Must-have’s – You are well advised to establish what key attributes are non-negotiable prior to recruitment. What are the values of your organisation and have ensured these are covered in your position description and in your interview questions. Give thought to your ideal candidate – what attributes would make the best fit for the role, for your team? Being aware of course of the dangers in recruiting like to like, diversity equals strength.
Do you hire for skill versus will? Knowing where you stand on this matter can be of key benefit when recruiting for newly created positions – particularly if you are the Line Manager. As a Line Manager, it goes without saying that you need to coach and guide your new Team Member, but especially so in the case of a newly created role. It’s new to you both, as well as new to your Team and your organisation, so make sure if you are hiring for will over skill that you have additional time to work with your new appointee.

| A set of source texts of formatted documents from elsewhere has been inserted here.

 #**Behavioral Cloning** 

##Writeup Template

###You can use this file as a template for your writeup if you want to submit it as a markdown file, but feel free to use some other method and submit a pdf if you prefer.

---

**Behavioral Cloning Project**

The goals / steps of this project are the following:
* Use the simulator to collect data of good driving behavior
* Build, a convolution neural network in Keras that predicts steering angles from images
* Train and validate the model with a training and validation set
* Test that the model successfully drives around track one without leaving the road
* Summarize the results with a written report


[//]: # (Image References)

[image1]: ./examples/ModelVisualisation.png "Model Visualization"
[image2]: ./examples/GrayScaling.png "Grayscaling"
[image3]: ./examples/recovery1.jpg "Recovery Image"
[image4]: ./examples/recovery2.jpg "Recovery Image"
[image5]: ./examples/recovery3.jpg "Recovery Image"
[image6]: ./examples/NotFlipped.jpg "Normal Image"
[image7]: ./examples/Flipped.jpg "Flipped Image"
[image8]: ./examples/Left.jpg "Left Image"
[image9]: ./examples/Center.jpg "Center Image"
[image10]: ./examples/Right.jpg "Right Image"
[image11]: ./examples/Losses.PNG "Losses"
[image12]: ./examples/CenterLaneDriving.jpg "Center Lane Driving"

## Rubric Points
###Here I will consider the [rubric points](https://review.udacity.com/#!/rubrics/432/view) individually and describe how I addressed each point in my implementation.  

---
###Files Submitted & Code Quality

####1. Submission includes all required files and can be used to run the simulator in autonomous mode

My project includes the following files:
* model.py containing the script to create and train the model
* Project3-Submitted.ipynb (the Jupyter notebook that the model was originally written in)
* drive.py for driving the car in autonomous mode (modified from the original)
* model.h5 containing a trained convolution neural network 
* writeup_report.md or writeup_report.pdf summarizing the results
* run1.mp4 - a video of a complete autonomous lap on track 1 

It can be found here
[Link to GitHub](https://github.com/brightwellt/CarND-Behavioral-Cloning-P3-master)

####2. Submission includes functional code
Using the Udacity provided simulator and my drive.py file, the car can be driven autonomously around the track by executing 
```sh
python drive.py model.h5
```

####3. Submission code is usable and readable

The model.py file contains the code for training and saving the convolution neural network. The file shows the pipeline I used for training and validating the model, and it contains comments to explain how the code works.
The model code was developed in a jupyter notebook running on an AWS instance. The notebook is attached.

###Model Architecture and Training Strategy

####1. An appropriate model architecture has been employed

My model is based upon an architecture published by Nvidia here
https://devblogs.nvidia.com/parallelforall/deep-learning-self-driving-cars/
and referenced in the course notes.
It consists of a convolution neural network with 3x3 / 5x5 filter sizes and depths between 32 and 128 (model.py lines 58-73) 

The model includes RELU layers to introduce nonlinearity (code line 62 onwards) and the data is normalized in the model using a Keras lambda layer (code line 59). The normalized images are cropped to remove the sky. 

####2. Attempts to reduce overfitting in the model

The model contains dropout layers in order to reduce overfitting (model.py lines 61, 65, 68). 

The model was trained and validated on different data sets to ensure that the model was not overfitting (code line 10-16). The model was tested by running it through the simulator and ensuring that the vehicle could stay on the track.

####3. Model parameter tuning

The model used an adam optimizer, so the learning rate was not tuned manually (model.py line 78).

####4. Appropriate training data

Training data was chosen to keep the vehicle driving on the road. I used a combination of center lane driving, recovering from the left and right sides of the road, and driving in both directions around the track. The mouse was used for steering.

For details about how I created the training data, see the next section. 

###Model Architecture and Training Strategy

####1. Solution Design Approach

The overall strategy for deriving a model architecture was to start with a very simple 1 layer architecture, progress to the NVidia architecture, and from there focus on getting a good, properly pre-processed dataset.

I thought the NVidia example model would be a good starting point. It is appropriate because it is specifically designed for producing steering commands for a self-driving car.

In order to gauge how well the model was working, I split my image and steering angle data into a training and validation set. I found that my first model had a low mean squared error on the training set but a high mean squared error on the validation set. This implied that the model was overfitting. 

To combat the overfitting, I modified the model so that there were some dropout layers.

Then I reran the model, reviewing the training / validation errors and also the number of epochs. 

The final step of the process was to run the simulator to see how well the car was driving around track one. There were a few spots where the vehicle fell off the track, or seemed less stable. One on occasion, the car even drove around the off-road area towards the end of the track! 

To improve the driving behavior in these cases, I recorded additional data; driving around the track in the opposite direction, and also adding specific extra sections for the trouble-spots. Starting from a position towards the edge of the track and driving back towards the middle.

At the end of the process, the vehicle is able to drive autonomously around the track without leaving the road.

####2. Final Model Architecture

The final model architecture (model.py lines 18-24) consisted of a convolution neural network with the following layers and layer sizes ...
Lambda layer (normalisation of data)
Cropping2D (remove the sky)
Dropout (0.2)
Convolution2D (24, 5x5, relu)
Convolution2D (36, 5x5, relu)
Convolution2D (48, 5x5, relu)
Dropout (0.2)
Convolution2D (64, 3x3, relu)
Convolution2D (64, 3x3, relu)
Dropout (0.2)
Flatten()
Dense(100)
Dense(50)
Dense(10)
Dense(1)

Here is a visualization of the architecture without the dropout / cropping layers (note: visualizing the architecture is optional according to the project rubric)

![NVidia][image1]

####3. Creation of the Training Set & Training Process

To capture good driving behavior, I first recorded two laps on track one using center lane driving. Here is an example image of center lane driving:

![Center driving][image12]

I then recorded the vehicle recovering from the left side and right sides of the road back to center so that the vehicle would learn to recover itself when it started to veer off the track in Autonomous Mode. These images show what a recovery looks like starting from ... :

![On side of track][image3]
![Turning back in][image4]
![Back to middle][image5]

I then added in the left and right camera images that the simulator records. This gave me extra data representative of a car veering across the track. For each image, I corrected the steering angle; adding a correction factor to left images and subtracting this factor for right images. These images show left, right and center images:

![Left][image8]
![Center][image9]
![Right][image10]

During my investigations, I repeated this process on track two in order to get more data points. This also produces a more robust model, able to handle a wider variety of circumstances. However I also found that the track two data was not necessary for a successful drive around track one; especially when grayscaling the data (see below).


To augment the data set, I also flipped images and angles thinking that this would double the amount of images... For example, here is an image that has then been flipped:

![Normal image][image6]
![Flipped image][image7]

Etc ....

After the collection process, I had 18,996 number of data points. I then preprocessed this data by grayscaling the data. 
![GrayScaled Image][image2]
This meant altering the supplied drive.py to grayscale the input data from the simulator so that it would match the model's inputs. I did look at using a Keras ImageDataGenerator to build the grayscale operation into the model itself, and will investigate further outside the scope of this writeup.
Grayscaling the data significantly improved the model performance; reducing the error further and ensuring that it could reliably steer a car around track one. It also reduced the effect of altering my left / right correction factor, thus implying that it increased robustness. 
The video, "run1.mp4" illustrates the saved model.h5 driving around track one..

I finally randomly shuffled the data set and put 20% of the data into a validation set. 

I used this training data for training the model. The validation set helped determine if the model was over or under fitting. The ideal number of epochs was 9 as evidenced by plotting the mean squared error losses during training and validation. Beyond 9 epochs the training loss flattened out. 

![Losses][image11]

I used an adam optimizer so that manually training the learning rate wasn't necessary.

Too often, Line Managers spend too little time with candidates before they are placed (at considerable expense). New appointees are given significant responsibility to prove their worth based often with less than an hour face to face with his/her Line Manager, therefore placing significant trust into the interview process. Given this it is hyper-critical to ensure interview questions are well designed and constructed. Hiring and Line Managers, interview panel members and anyone involved in the interview process needs to be well trained. Never so more as in the case of newly created roles.
Reference Checking – Just as important is securing valid referee reports. The questions you pose to a referee need to be well prepared and include questions to close any gaps or reservations you may have as well as confirming the information provided by the candidate. Be mindful of hearing what you want to hear.
Be prepared to be flexible. The candidate pool can be shallow, you are advised to not to immediately dismiss a candidate over minor shortfalls. Keep an open mind and be sure to duly consider potential candidates and their overall applications, don’t stick to your ‘ideal’ of a candidate, when the ‘ideal‘ candidate may not be available or perhaps may not even exist.
It goes without saying that a positive induction experience is essential when it comes to successful recruitment and is a proven asset when it comes to retention. Increasingly organisations of all sizes are focussing more on ensuring they have strong induction programs, which is excellent and in the case of a new starter in a newly created role – essential. There are virtually no parameters, gauges or paradigms to revert to when a new appointee takes on the responsibilities of a new role and that can make it extremely hard going for that person if they don’t have a clear understanding of the organisation as whole, what the organisational goal posts are, the organisational environment, where to find things and who to turn to in certain situations.
Having a strong onboarding program (3 to 6 to 12 months), is a proven means to ensure your new appointee can become a valuable Team Member in line with your expectations. Make sure your onboarding program includes regular meetings with the Line Manager to discuss progress to plan and a mentor/buddy system.
When you recruit for a new role, in effect you are recruiting blind, you are recruiting in the great unknown with an extreme amount of variables in play and knowing how to find the right person for your new role is today, arguably the greatest challenge of them all.